**Your task**
In the listing that follows, tally the lines containing "camera"; give the count and nothing more.

**The input**
== == ==

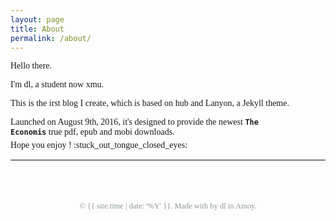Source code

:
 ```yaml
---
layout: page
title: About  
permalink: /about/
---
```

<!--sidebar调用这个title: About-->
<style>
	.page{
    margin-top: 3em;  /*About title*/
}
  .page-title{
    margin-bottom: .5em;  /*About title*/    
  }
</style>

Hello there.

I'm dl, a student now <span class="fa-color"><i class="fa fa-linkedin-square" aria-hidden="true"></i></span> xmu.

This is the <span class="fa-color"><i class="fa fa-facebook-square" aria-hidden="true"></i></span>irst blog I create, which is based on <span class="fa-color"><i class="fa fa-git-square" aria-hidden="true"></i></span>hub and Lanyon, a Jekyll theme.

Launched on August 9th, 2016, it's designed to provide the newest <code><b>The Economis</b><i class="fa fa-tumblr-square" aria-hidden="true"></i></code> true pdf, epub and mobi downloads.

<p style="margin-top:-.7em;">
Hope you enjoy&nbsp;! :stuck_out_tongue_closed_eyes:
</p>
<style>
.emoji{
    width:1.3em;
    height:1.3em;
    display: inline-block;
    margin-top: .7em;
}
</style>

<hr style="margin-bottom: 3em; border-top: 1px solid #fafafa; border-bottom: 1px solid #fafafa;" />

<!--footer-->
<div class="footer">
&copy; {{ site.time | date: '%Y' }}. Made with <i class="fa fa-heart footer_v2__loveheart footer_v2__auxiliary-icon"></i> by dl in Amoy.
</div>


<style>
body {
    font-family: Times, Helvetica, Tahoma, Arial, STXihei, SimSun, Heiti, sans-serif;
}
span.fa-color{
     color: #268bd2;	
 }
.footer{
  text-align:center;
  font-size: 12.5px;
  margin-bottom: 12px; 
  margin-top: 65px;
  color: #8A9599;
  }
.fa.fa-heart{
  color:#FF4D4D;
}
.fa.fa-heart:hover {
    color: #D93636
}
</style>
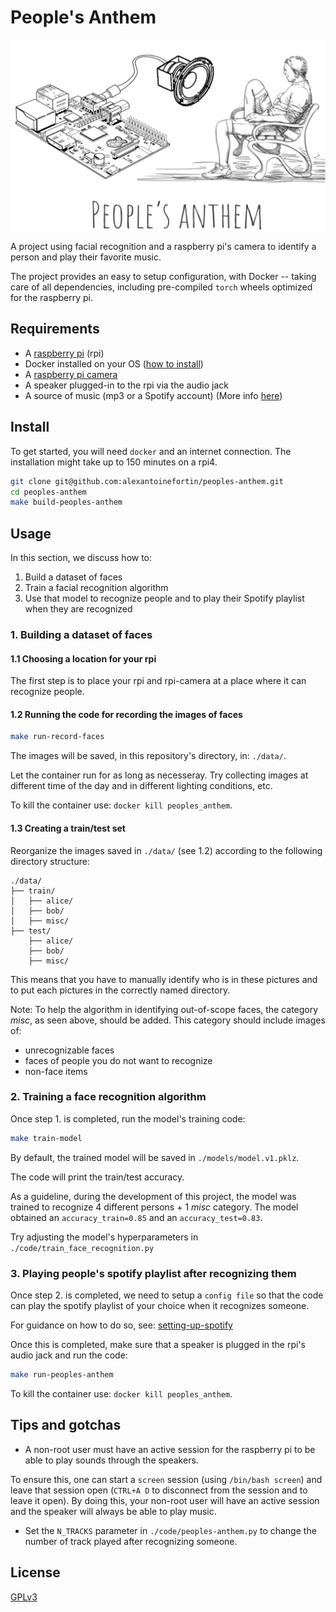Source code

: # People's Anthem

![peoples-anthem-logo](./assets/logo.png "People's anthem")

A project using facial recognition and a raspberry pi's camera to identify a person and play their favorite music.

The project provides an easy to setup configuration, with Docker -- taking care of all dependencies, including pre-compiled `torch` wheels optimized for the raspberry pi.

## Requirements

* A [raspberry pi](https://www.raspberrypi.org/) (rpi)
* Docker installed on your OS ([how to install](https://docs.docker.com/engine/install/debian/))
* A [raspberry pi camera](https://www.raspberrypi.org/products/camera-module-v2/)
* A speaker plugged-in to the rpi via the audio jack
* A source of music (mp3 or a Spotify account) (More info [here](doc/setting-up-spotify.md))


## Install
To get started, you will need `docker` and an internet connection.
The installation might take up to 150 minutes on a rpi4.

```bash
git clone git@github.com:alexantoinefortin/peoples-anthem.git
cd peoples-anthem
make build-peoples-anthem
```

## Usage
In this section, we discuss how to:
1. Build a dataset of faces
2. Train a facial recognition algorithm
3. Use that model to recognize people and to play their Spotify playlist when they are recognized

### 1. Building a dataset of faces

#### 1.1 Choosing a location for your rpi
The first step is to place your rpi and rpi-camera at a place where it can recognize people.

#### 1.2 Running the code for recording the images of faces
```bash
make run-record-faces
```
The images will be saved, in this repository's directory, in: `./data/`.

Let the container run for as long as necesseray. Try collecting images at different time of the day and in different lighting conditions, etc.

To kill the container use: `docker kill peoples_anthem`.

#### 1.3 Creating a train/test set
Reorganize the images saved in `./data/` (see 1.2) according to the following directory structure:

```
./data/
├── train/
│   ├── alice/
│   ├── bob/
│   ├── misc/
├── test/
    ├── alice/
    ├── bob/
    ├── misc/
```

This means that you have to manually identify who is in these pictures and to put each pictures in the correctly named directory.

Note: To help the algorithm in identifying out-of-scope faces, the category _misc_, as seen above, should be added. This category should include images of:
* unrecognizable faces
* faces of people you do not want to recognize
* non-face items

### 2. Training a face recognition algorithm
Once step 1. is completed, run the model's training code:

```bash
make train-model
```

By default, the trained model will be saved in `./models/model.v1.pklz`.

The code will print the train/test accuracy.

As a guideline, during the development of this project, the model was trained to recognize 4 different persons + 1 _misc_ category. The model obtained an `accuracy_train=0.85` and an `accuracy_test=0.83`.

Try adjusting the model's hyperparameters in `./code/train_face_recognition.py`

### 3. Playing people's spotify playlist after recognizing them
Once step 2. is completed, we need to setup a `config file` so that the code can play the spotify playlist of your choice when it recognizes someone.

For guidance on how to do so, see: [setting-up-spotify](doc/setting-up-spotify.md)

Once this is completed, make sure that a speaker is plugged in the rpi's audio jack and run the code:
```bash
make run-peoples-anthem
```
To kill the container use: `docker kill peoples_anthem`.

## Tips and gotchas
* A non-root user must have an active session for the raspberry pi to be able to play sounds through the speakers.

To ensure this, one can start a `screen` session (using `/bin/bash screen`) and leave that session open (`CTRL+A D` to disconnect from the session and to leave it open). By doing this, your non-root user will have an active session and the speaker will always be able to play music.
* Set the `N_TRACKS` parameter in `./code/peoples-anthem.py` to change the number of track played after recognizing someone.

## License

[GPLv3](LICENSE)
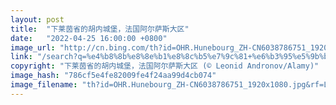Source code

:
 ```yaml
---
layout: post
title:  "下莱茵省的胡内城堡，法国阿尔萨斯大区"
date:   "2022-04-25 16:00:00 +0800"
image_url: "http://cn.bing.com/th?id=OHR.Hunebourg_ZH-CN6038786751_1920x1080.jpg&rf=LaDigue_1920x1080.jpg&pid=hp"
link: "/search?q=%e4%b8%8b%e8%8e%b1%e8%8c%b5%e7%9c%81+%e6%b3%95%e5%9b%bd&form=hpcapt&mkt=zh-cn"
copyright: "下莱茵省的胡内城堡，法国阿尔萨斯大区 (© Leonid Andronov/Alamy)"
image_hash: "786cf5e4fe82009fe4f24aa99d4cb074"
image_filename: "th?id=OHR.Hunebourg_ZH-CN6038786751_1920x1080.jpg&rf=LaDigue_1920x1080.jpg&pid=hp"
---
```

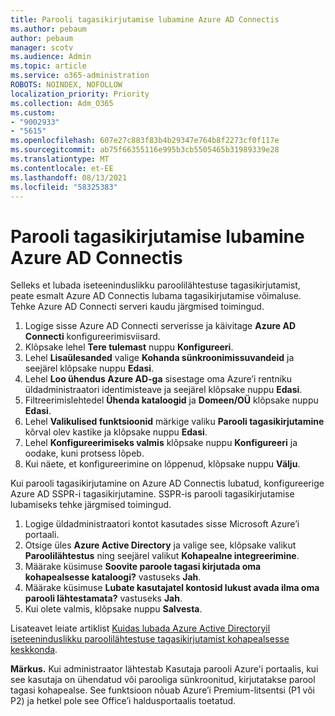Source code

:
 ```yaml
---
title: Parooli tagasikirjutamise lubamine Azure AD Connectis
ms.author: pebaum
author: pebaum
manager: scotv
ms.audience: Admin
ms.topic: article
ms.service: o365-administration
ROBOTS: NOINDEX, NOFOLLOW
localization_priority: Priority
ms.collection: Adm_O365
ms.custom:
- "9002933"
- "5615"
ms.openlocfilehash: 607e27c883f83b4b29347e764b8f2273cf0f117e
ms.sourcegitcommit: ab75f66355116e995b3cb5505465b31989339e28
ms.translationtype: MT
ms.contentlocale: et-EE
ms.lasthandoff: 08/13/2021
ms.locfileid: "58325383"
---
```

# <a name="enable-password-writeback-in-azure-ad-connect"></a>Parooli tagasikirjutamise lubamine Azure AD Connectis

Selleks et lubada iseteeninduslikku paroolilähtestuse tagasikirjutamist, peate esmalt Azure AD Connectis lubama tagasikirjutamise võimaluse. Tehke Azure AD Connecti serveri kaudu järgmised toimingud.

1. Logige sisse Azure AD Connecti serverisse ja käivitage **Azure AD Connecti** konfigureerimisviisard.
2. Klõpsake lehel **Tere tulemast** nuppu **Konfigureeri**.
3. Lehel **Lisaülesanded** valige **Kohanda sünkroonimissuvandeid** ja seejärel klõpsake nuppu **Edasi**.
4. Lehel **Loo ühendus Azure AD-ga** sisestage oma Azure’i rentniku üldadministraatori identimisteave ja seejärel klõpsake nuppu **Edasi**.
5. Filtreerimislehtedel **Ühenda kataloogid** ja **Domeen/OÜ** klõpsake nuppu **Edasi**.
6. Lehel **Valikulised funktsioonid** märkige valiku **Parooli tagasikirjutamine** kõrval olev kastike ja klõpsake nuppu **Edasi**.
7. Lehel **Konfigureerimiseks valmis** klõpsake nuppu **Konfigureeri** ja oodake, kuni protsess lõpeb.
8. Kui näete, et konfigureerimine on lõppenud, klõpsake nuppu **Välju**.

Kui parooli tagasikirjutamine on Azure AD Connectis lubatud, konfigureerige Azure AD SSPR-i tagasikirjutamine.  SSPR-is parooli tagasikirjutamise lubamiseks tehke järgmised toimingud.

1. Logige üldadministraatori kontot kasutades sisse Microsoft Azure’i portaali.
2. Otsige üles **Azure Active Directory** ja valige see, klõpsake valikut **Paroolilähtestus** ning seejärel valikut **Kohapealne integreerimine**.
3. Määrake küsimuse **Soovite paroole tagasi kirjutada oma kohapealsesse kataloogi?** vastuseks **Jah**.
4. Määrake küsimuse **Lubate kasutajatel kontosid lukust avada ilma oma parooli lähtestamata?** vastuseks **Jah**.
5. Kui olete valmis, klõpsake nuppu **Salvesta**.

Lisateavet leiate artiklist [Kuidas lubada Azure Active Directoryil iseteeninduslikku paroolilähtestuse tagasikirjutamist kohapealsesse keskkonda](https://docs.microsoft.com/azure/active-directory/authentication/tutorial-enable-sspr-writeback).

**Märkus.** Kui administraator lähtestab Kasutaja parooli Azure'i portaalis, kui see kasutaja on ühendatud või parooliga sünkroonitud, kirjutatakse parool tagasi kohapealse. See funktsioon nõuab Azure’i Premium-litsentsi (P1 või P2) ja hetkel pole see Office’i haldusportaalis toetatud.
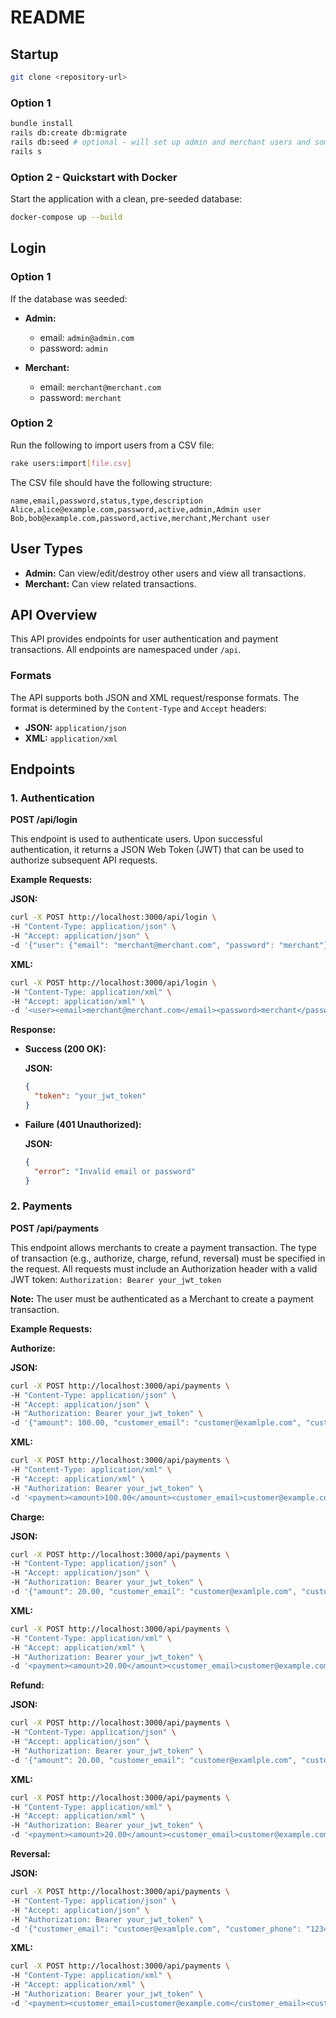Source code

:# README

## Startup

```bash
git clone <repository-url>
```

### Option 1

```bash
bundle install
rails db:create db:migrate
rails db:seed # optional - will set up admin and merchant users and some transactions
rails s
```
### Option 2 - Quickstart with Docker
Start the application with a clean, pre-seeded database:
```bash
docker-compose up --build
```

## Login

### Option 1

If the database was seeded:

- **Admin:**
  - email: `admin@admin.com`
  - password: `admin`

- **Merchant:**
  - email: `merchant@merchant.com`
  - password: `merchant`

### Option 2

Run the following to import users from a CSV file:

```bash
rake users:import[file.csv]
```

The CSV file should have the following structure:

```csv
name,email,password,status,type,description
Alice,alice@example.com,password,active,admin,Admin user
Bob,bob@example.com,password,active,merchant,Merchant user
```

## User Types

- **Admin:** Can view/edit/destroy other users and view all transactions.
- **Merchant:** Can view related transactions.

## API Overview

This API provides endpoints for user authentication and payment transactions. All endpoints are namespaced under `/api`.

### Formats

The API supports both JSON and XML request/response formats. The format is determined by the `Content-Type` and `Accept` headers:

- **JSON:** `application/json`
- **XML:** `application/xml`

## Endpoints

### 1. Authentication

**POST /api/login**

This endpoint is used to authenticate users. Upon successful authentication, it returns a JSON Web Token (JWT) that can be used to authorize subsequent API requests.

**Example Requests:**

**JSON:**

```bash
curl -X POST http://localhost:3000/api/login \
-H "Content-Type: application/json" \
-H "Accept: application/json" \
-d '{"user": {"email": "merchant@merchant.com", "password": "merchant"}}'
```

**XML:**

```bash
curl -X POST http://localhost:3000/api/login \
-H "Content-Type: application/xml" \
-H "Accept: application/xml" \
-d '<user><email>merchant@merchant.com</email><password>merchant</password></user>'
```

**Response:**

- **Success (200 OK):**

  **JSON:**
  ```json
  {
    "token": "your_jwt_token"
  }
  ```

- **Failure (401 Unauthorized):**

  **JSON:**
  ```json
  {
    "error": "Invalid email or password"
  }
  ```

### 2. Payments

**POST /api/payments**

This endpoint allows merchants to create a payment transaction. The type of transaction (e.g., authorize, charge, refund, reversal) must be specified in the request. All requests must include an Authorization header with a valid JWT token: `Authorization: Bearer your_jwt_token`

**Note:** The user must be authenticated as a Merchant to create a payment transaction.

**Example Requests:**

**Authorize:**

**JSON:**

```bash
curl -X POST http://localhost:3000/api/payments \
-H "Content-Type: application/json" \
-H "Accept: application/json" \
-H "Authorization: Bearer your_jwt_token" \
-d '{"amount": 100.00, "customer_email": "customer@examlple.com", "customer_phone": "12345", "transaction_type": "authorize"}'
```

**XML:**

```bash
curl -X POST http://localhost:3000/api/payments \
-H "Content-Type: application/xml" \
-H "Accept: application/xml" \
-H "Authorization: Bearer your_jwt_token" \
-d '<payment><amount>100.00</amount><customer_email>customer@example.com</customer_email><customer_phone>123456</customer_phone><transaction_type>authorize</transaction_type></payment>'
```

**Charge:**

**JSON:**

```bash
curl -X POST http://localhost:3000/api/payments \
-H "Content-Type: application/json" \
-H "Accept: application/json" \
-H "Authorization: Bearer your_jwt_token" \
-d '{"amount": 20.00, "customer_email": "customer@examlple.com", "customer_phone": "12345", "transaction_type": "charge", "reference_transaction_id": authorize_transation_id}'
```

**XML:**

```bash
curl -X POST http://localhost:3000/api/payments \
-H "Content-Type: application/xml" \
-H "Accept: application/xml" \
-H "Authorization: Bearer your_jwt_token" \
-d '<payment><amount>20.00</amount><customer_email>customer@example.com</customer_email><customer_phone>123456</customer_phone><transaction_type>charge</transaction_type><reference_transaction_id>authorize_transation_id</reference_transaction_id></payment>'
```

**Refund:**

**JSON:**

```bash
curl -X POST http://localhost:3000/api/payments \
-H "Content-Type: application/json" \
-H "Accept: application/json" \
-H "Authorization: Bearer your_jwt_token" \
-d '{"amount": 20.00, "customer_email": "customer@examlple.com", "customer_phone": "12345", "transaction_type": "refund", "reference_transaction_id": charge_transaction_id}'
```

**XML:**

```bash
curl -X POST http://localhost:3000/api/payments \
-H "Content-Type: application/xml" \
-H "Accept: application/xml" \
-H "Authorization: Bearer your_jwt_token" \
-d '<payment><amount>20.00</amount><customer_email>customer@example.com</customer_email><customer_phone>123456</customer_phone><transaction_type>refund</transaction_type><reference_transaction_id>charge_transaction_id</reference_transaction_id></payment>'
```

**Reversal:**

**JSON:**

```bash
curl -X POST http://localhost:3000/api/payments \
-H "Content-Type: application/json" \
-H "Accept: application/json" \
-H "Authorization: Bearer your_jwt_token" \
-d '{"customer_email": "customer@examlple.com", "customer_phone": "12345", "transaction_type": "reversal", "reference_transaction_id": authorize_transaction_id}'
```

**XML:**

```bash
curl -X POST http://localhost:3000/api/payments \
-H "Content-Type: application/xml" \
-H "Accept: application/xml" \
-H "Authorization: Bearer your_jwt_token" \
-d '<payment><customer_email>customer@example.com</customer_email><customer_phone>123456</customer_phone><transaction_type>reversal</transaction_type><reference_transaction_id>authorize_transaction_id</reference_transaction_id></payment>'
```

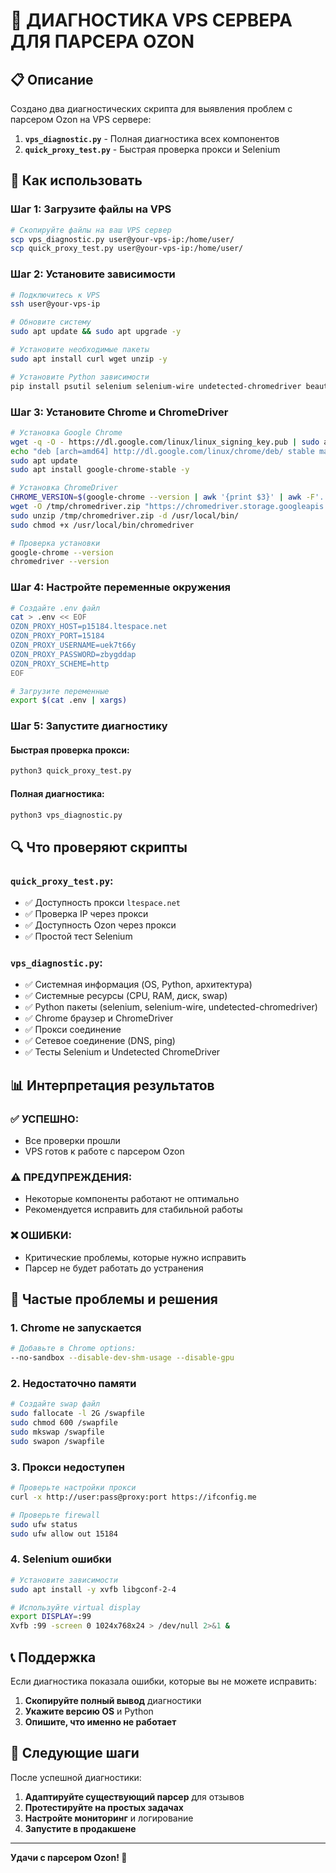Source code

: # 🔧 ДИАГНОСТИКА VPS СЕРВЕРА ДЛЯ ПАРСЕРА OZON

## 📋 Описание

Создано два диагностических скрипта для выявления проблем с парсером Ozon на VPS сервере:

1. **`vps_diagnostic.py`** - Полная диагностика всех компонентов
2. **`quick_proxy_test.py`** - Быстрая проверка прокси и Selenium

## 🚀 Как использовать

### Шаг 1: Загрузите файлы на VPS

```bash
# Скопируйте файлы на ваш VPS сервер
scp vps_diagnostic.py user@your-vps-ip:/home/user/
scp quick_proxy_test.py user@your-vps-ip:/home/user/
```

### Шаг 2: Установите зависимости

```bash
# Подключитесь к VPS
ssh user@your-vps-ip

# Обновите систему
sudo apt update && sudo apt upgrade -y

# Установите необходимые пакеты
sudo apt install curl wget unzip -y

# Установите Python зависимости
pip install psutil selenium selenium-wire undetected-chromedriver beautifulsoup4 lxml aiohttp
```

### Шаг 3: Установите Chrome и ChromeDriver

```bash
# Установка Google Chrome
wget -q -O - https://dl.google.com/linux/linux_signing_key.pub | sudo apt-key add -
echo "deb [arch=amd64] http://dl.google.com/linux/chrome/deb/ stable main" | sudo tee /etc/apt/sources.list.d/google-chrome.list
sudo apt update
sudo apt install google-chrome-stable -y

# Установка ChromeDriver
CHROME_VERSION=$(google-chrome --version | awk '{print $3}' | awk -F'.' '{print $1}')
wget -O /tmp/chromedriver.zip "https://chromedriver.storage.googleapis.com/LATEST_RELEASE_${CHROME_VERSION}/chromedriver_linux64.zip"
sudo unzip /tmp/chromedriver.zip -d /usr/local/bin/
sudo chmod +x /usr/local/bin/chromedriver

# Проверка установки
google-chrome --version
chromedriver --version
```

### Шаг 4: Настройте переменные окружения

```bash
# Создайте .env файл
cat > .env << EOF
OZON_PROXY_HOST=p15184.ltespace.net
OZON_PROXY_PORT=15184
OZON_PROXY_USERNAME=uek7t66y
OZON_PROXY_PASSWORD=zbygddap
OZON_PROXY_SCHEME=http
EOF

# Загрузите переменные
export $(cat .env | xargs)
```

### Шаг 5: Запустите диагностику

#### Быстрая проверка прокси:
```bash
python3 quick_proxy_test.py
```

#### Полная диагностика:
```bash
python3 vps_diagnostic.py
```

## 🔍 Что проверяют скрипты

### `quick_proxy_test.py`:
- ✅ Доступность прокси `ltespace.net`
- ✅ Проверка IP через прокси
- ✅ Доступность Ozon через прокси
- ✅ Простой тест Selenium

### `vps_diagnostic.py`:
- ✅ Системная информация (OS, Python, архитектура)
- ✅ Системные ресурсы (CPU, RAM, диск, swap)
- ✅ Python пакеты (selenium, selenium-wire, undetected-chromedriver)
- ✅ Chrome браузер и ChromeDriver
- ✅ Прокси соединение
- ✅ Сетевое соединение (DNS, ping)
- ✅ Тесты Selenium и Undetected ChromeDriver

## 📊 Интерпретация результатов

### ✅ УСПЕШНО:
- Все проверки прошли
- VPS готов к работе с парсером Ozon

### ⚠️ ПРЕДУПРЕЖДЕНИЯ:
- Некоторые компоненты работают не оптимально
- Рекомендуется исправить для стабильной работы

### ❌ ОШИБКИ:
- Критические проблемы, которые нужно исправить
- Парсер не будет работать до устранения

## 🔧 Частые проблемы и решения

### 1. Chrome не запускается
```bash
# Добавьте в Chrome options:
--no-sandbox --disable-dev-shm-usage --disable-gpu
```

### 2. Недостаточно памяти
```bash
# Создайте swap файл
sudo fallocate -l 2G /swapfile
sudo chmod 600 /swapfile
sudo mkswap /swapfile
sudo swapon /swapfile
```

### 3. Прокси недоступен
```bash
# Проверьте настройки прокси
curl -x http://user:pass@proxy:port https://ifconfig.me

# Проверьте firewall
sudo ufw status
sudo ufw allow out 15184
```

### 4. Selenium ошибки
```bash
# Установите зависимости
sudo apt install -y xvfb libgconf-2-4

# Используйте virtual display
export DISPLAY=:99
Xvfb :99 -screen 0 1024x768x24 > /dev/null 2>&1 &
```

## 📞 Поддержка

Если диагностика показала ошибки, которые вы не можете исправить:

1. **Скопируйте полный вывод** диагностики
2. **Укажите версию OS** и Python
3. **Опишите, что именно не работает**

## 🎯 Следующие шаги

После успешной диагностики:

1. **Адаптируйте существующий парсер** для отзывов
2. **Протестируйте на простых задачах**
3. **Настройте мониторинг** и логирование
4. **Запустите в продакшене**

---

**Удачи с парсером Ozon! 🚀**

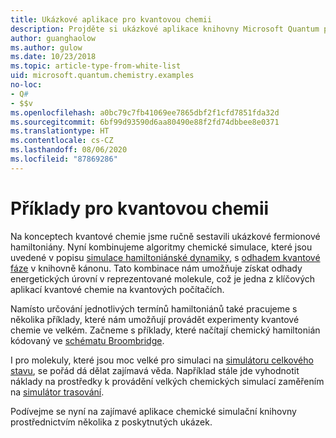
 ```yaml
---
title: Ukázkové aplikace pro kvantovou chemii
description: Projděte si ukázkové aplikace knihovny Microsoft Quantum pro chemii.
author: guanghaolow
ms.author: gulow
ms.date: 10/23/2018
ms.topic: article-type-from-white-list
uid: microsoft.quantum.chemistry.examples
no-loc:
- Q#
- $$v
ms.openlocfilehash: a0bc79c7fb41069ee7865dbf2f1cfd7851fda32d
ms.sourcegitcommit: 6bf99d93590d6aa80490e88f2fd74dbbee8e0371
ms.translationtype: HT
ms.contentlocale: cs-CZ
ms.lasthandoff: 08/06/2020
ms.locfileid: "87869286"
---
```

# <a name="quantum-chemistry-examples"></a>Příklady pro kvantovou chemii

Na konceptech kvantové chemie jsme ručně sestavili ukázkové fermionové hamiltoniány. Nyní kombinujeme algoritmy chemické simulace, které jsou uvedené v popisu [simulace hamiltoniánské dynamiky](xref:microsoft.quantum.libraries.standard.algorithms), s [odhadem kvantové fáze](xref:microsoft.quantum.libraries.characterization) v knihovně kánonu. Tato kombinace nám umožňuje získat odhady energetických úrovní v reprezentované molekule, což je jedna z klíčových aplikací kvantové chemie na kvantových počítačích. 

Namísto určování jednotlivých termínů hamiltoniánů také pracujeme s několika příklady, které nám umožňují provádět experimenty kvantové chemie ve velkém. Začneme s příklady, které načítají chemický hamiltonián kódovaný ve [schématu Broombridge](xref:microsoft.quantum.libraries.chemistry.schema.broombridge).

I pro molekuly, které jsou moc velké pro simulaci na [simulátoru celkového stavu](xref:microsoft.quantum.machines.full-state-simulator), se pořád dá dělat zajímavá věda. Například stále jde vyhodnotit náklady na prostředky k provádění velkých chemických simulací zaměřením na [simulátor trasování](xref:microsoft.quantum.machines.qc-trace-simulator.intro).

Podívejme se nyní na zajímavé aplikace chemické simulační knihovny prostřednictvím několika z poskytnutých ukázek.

== == ==

**Task output**
3